At first, everything seemed fine. The expanded RAM gave Session Strings Pro and Studio Drummer much more room to grow, and a quick playback test of my Cakewalk SONAR X1 Producer projects showed no hints of disruption.
Another few weeks passed before I got to work on a demo in earnest, and at first, things seemed to be cool until I start bouncing tracks. That’s when SONAR popped up a vague dialog box: “General error”.
I tried saving my project. “General Error”. I rolled back a few edits in my history. “General Error”.
I’m not sure what voodoo I performed to get the project to save, but it meant losing some work.
My initial search of the problem on various forums yielded no helpful results. So I started dismantling my upgrades. I took out the extra RAM. It seemed to work for a while, but then “General Error” popped up again. I uninstalled and reinstalled software. “General Error”. I upgraded some VST plugins from 32-bit to 64-bit. “General Error”.
I gave up and worked on a novel instead.
I went back to the problem two weeks ago and came across this post in the Cakewalk forum that indicated something hogging up CPU resources. Sure enough, the “General Error” dialog appeared when I attempted to save when my CPU was running hot, at times at more than 90%!
What was causing the problem?
By sheer chance, I noticed the CPU would run hot when I expanded certain track folders. So for a while, I would work on one track folder at a time. This solution would not work for the long term. Next I saw that the clip pictures were not drawing properly. In fact, they never finished drawing. They would just keep churning and churning. Why would that be?
I looked at the Picture Cache folder and discovered nearly 1GB of temp files there. Cakewalk SONAR was trying to read and write to that folder, and it was burning CPU resources. Of course, I cleared out the folder.

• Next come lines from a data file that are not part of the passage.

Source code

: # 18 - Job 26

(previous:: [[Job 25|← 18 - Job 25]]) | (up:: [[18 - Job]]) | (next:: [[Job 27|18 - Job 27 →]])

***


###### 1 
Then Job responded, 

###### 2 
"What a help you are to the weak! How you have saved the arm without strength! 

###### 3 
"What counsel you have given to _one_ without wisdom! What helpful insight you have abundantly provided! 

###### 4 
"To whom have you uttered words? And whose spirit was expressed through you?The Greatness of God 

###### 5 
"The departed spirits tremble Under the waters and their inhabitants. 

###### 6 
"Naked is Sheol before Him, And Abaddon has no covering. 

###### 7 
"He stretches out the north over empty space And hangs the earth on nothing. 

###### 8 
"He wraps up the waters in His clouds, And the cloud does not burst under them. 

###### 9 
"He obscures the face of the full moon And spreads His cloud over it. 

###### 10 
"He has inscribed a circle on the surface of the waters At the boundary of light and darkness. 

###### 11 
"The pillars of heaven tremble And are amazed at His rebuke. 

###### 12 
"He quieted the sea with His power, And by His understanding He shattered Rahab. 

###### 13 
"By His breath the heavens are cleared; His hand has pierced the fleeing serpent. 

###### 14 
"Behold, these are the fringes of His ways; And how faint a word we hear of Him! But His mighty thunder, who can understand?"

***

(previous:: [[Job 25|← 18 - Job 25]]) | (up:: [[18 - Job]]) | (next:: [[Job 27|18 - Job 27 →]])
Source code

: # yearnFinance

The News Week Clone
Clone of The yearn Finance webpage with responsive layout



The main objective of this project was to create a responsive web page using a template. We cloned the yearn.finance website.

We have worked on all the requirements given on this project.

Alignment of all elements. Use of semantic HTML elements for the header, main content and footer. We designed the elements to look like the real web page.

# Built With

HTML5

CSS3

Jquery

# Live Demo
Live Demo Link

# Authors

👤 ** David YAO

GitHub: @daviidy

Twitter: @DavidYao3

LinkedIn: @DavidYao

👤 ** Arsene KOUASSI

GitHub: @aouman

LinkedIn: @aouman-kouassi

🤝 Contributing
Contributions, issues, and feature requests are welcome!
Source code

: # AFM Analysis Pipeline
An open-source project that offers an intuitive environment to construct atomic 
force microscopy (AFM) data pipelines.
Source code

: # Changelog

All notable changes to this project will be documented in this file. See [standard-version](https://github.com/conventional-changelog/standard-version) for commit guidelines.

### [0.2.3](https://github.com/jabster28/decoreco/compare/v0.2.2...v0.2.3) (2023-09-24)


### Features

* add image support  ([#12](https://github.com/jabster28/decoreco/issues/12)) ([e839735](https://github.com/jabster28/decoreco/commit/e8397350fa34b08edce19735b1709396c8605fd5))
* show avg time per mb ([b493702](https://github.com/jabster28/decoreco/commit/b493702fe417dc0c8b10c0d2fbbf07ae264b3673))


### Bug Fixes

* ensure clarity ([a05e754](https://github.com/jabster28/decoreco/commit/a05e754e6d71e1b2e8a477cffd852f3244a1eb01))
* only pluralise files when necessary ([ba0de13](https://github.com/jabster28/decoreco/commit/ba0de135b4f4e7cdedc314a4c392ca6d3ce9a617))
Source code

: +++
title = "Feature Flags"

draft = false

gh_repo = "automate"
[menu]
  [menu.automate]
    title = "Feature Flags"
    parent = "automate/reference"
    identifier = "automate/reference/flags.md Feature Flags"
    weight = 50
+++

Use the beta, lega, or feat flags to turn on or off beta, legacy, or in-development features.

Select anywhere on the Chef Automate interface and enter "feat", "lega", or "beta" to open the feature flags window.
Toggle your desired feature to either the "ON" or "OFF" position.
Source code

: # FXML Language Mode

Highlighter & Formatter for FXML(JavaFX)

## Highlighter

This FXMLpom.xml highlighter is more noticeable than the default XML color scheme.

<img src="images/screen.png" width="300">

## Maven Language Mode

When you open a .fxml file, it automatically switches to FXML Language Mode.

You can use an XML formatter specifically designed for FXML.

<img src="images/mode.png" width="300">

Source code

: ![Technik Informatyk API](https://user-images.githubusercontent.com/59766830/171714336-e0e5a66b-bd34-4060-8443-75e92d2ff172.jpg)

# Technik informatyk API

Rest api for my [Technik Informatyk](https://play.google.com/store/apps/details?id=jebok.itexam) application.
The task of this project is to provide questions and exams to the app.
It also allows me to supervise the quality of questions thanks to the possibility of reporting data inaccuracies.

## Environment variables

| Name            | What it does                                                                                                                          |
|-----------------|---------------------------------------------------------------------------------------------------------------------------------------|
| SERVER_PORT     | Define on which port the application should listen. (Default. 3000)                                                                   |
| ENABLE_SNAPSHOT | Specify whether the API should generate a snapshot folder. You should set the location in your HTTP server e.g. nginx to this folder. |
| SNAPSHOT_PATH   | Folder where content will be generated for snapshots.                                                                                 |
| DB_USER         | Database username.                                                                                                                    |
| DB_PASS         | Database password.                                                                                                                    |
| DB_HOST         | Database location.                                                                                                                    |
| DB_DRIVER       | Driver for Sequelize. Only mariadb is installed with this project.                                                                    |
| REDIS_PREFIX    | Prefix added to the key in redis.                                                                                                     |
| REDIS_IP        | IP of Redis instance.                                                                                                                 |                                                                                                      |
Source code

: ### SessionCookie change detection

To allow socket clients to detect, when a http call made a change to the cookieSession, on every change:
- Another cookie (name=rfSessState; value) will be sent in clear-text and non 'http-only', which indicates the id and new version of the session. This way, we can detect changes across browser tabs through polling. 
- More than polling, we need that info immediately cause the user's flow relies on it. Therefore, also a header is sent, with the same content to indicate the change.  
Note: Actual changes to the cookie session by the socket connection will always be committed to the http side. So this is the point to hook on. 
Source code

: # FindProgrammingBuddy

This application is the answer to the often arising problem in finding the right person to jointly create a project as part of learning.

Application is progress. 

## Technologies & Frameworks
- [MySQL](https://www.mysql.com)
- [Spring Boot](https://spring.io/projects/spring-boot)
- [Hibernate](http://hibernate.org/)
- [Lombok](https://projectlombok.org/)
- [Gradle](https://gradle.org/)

“General Error” went away.
Yes. That was a long story just to say clean your Picture Cache folder early and often.
But it’s also a cautionary tale of debugging — the conventional wisdom is to undo the changes made to a system before the problems started happening. It’s also helpful to remember that those latest changes may not have anything to do with your problems at hand. It took me many weeks to arrive at a solution because I was determined to find the problem in the most immediate changes.